++++ DATA EXTRACTS
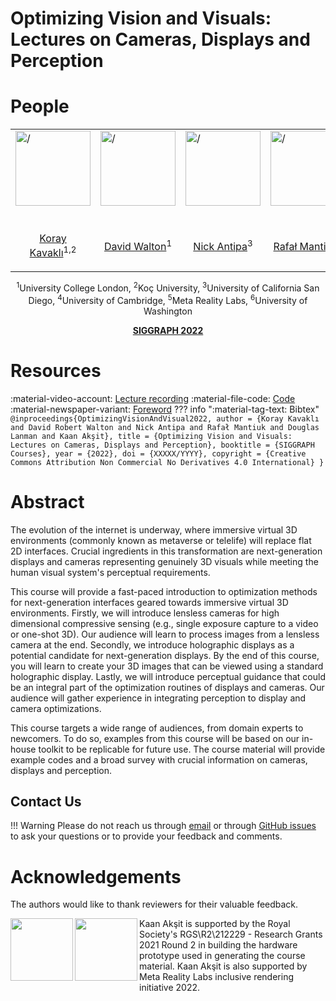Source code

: # Optimizing Vision and Visuals: Lectures on Cameras, Displays and Perception

# People
<table class=""  style="margin: 10px auto;">
  <tbody>
    <tr>
      <td> <img src="../../people/koray_kavakli.png" width="120" alt=/> &nbsp;&nbsp;&nbsp;&nbsp;</td>
      <td> <img src="../../people/david_walton.png" width="120" alt=/> &nbsp;&nbsp;&nbsp;&nbsp;</td>
      <td> <img src="../../people/nick_antipa.png" width="120" alt=/> &nbsp;&nbsp;&nbsp;&nbsp;</td>
      <td> <img src="../../people/rafal_mantiuk.png" width="120" alt=/> &nbsp;&nbsp;&nbsp;&nbsp;</td>
      <td> <img src="../../people/douglas_lanman.png" width="120" alt=/> &nbsp;&nbsp;&nbsp;&nbsp;</td>
      <td> <img src="../../people/kaan_aksit.png" width="120" alt=/> &nbsp;&nbsp;&nbsp;&nbsp;</td>
    </tr>
    <tr>
      <td><p style="text-align:center;"><a href="https://scholar.google.com/citations?user=rn6XtO4AAAAJ">Koray Kavaklı</a><sup>1,2</sup></p></td>
      <td><p style="text-align:center;"><a href="https://drwalton.github.io/">David Walton</a><sup>1</sup></p></td>
      <td><p style="text-align:center;"><a href="https://scholar.google.com/citations?user=15xSd1gAAAAJ&hl=en">Nick Antipa</a><sup>3</sup></p></td>
      <td><p style="text-align:center;"><a href="https://www.cl.cam.ac.uk/~rkm38/">Rafał Mantiuk</a><sup>4</sup></p></td>
      <td><p style="text-align:center;"><a href="https://alumni.media.mit.edu/~dlanman/">Douglas Lanman</a><sup>5,6</sup></p></td>
      <td><p style="text-align:center;"><a href="https://kaanaksit.com">Kaan Akşit</a><sup>1</sup></p></td>
    </tr>
  </tbody>
</table>
<p style="text-align:center;"><sup>1</sup>University College London, <sup>2</sup>Koç University, <sup>3</sup>University of California San Diego, <sup>4</sup>University of Cambridge, <sup>5</sup>Meta Reality Labs, <sup>6</sup>University of Washington  </p>
<p style="text-align:center;"><b><a href="https://s2022.siggraph.org/presentation/?id=gensub_228&sess=sess168">SIGGRAPH 2022</a></b></p>

# Resources
:material-video-account: [Lecture recording](https://www.youtube.com/watch?v=Ohloqfl8ofI)
:material-file-code: [Code](https://github.com/complight/cameras-displays-perception-course)
:material-newspaper-variant: [Foreword](https://github.com/complight/cameras-displays-perception-course/blob/main/latex/course.pdf)
??? info ":material-tag-text: Bibtex"
        ```
        @inproceedings{OptimizingVisionAndVisual2022,
          author = {Koray Kavaklı and
                    David Robert Walton and
                    Nick Antipa and
                    Rafał Mantiuk and
                    Douglas Lanman and
                    Kaan Akşit},
          title = {Optimizing Vision and Visuals: Lectures on Cameras, Displays and Perception},
          booktitle = {SIGGRAPH Courses},
          year = {2022},
          doi = {XXXXX/YYYY},
          copyright = {Creative Commons Attribution Non Commercial No Derivatives 4.0 International}
        }
        ```

# Abstract
The evolution of the internet is underway, where immersive virtual 3D environments (commonly known as metaverse or telelife) will replace flat 2D interfaces.
Crucial ingredients in this transformation are next-generation displays and cameras representing genuinely 3D visuals while meeting the human visual system's perceptual requirements.

This course will provide a fast-paced introduction to optimization methods for next-generation interfaces geared towards immersive virtual 3D environments.
Firstly, we will introduce lensless cameras for high dimensional compressive sensing (e.g., single exposure capture to a video or one-shot 3D).
Our audience will learn to process images from a lensless camera at the end.
Secondly, we introduce holographic displays as a potential candidate for next-generation displays.
By the end of this course, you will learn to create your 3D images that can be viewed using a standard holographic display.
Lastly, we will introduce perceptual guidance that could be an integral part of the optimization routines of displays and cameras.
Our audience will gather experience in integrating perception to display and camera optimizations.

This course targets a wide range of audiences, from domain experts to newcomers.
To do so, examples from this course will be based on our in-house toolkit to be replicable for future use.
The course material will provide example codes and a broad survey with crucial information on cameras, displays and perception.

## Contact Us
!!! Warning
    Please do not reach us through [email](mailto:k.aksit@ucl.ac.uk) or through [GitHub issues](https://github.com/complight/cameras-displays-perception-course/issues) to ask your questions or to provide your feedback and comments.

# Acknowledgements
The authors would like to thank reviewers for their valuable feedback.

<div style="float: left; height:200px;" class="boxed">
<img align='left' src="../../media/royal_society.png" width="100" alt/>
<img align='left' src="../../media/meta_reality_labs.png" width="100" alt/>
</div>
Kaan Akşit is supported by the Royal Society's RGS\R2\212229 - Research Grants 2021 Round 2 in building the hardware prototype used in generating the course material. Kaan Akşit is also supported by Meta Reality Labs inclusive rendering initiative 2022.
<br />
<br />
<br />
<br />
<br />
<br />
<br />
++++++++
**WORK ORDER**
Restate the entries above word for word, and keep the pictures out.

**WRITTEN RESPONSE**
Source code

: # Optimizing Vision and Visuals: Lectures on Cameras, Displays and Perception

# People
<table class=""  style="margin: 10px auto;">
  <tbody>
    <tr>
      <td> <img src="../../people/koray_kavakli.png" width="120" alt=/> &nbsp;&nbsp;&nbsp;&nbsp;</td>
      <td> <img src="../../people/david_walton.png" width="120" alt=/> &nbsp;&nbsp;&nbsp;&nbsp;</td>
      <td> <img src="../../people/nick_antipa.png" width="120" alt=/> &nbsp;&nbsp;&nbsp;&nbsp;</td>
      <td> <img src="../../people/rafal_mantiuk.png" width="120" alt=/> &nbsp;&nbsp;&nbsp;&nbsp;</td>
      <td> <img src="../../people/douglas_lanman.png" width="120" alt=/> &nbsp;&nbsp;&nbsp;&nbsp;</td>
      <td> <img src="../../people/kaan_aksit.png" width="120" alt=/> &nbsp;&nbsp;&nbsp;&nbsp;</td>
    </tr>
    <tr>
      <td><p style="text-align:center;"><a href="https://scholar.google.com/citations?user=rn6XtO4AAAAJ">Koray Kavaklı</a><sup>1,2</sup></p></td>
      <td><p style="text-align:center;"><a href="https://drwalton.github.io/">David Walton</a><sup>1</sup></p></td>
      <td><p style="text-align:center;"><a href="https://scholar.google.com/citations?user=15xSd1gAAAAJ&hl=en">Nick Antipa</a><sup>3</sup></p></td>
      <td><p style="text-align:center;"><a href="https://www.cl.cam.ac.uk/~rkm38/">Rafał Mantiuk</a><sup>4</sup></p></td>
      <td><p style="text-align:center;"><a href="https://alumni.media.mit.edu/~dlanman/">Douglas Lanman</a><sup>5,6</sup></p></td>
      <td><p style="text-align:center;"><a href="https://kaanaksit.com">Kaan Akşit</a><sup>1</sup></p></td>
    </tr>
  </tbody>
</table>
<p style="text-align:center;"><sup>1</sup>University College London, <sup>2</sup>Koç University, <sup>3</sup>University of California San Diego, <sup>4</sup>University of Cambridge, <sup>5</sup>Meta Reality Labs, <sup>6</sup>University of Washington  </p>
<p style="text-align:center;"><b><a href="https://s2022.siggraph.org/presentation/?id=gensub_228&sess=sess168">SIGGRAPH 2022</a></b></p>

# Resources
:material-video-account: [Lecture recording](https://www.youtube.com/watch?v=Ohloqfl8ofI)
:material-file-code: [Code](https://github.com/complight/cameras-displays-perception-course)
:material-newspaper-variant: [Foreword](https://github.com/complight/cameras-displays-perception-course/blob/main/latex/course.pdf)
??? info ":material-tag-text: Bibtex"
        ```
        @inproceedings{OptimizingVisionAndVisual2022,
          author = {Koray Kavaklı and
                    David Robert Walton and
                    Nick Antipa and
                    Rafał Mantiuk and
                    Douglas Lanman and
                    Kaan Akşit},
          title = {Optimizing Vision and Visuals: Lectures on Cameras, Displays and Perception},
          booktitle = {SIGGRAPH Courses},
          year = {2022},
          doi = {XXXXX/YYYY},
          copyright = {Creative Commons Attribution Non Commercial No Derivatives 4.0 International}
        }
        ```

# Abstract
The evolution of the internet is underway, where immersive virtual 3D environments (commonly known as metaverse or telelife) will replace flat 2D interfaces.
Crucial ingredients in this transformation are next-generation displays and cameras representing genuinely 3D visuals while meeting the human visual system's perceptual requirements.

This course will provide a fast-paced introduction to optimization methods for next-generation interfaces geared towards immersive virtual 3D environments.
Firstly, we will introduce lensless cameras for high dimensional compressive sensing (e.g., single exposure capture to a video or one-shot 3D).
Our audience will learn to process images from a lensless camera at the end.
Secondly, we introduce holographic displays as a potential candidate for next-generation displays.
By the end of this course, you will learn to create your 3D images that can be viewed using a standard holographic display.
Lastly, we will introduce perceptual guidance that could be an integral part of the optimization routines of displays and cameras.
Our audience will gather experience in integrating perception to display and camera optimizations.

This course targets a wide range of audiences, from domain experts to newcomers.
To do so, examples from this course will be based on our in-house toolkit to be replicable for future use.
The course material will provide example codes and a broad survey with crucial information on cameras, displays and perception.

## Contact Us
!!! Warning
    Please do not reach us through [email](mailto:k.aksit@ucl.ac.uk) or through [GitHub issues](https://github.com/complight/cameras-displays-perception-course/issues) to ask your questions or to provide your feedback and comments.

# Acknowledgements
The authors would like to thank reviewers for their valuable feedback.

<div style="float: left; height:200px;" class="boxed">
<img align='left' src="../../media/royal_society.png" width="100" alt/>
<img align='left' src="../../media/meta_reality_labs.png" width="100" alt/>
</div>
Kaan Akşit is supported by the Royal Society's RGS\R2\212229 - Research Grants 2021 Round 2 in building the hardware prototype used in generating the course material. Kaan Akşit is also supported by Meta Reality Labs inclusive rendering initiative 2022.
<br />
<br />
<br />
<br />
<br />
<br />
<br />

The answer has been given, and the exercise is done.